Teachers at a middle school in Lincoln, Nebraska are being instructed not to refer to children as ‘boys and girls’ because it’s too insensitive to those of presumably other genders. Instead, they’d like the teachers to refer to their students as “campers” or “purple penguins.”
The National Review writes:
A Nebraska school district has instructed its teachers to stop referring to students by “gendered expressions” such as “boys and girls,” and use “gender inclusive” ones such as “purple penguins” instead.
“Don’t use phrases such as ‘boys and girls,’ ‘you guys,’ ‘ladies and gentlemen,’ and similarly gendered expressions to get kids’ attention,” instructs a training document given to middle-school teachers at the Lincoln Public Schools.
“Create classroom names and then ask all of the ‘purple penguins’ to meet on the rug,” it advises.
The document also warns against asking students to “line up as boys or girls,” and suggests asking them to line up by whether they prefer “skateboards or bikes/milk or juice/dogs or cats/summer or winter/talking or listening.”
“Always ask yourself . . . ‘Will this configuration create a gendered space?’” the document says.
The “purple penguins” section can be seen below …

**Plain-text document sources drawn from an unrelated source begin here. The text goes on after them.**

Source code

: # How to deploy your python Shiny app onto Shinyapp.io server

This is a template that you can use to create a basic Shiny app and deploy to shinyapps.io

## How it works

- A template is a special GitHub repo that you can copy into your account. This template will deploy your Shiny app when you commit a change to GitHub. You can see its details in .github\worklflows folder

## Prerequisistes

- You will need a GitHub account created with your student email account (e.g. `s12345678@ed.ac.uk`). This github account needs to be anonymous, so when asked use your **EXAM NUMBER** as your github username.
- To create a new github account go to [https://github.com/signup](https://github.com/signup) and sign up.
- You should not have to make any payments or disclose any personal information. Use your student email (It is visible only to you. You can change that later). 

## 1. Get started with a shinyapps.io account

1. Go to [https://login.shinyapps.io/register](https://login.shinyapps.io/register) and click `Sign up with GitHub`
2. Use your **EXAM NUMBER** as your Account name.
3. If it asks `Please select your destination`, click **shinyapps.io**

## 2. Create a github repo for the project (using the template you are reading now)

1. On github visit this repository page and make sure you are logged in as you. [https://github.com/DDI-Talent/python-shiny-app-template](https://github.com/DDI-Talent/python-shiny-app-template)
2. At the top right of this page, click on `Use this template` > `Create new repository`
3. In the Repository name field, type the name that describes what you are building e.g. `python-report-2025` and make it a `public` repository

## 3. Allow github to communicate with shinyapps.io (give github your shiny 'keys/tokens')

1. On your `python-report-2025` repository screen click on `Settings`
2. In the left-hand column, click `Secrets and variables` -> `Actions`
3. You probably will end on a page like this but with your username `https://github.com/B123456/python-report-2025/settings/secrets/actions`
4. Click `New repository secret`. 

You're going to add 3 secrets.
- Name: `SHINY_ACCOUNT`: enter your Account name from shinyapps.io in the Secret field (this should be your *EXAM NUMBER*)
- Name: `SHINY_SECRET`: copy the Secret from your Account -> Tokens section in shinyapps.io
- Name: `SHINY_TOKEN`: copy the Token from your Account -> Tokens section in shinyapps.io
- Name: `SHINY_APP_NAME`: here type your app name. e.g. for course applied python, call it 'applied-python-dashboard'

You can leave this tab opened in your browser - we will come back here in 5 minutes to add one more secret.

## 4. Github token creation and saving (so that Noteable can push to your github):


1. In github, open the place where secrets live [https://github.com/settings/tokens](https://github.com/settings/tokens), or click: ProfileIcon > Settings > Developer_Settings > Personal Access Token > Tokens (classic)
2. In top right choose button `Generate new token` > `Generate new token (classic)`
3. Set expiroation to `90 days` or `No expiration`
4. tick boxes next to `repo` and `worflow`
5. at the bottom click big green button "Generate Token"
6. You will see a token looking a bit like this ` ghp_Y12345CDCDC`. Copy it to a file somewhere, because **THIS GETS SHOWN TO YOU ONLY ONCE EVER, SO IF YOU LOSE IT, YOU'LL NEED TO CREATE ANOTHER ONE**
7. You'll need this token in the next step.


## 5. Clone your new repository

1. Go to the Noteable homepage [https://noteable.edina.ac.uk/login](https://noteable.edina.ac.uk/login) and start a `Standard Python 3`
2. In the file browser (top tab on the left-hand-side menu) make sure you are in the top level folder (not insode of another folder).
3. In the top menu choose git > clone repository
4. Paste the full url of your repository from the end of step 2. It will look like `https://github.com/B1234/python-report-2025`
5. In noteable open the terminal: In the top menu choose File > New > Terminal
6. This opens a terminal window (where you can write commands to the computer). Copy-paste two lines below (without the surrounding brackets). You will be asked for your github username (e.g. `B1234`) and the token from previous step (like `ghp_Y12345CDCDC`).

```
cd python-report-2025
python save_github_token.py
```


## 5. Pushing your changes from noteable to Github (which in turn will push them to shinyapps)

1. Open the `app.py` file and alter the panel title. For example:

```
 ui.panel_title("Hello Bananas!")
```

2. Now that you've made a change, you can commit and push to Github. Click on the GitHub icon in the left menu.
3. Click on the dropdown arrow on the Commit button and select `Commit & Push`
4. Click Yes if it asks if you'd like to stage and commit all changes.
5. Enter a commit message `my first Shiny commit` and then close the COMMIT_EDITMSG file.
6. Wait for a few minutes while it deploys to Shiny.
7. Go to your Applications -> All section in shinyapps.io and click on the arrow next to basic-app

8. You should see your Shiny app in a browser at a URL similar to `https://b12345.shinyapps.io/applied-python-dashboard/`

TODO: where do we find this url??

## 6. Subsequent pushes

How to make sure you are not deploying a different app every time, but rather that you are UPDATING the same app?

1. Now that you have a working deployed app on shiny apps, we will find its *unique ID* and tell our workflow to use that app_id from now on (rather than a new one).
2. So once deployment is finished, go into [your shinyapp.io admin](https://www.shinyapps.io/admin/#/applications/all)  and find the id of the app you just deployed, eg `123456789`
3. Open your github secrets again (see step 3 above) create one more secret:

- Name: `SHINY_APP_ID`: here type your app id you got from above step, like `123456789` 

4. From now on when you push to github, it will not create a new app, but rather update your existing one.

Click on this link to view the entire document …
Teachers are encouraged to hang signs which say “all genders welcome,” and when gender identification is absolutely necessary, they are to refer to a “boy, girl, both, or neither.”
Even more eerie are the attacks on free speech in the document.
Step 6 instructs the teachers to question somebody who looks at gender in a typical boy/girl manner. Step 7 tells teachers to find examples of “gender stereotyping” in the media, then “call it out and interrogate it.”
Step 8 however, goes a step further. Teachers are told to be “intolerant” towards those who may disagree with gender inclusive references, to “push the individual,” and take “punitive” actions to stop the behavior in their presence.
Nothing like teaching tolerance of others by being completely intolerant of those who might disagree.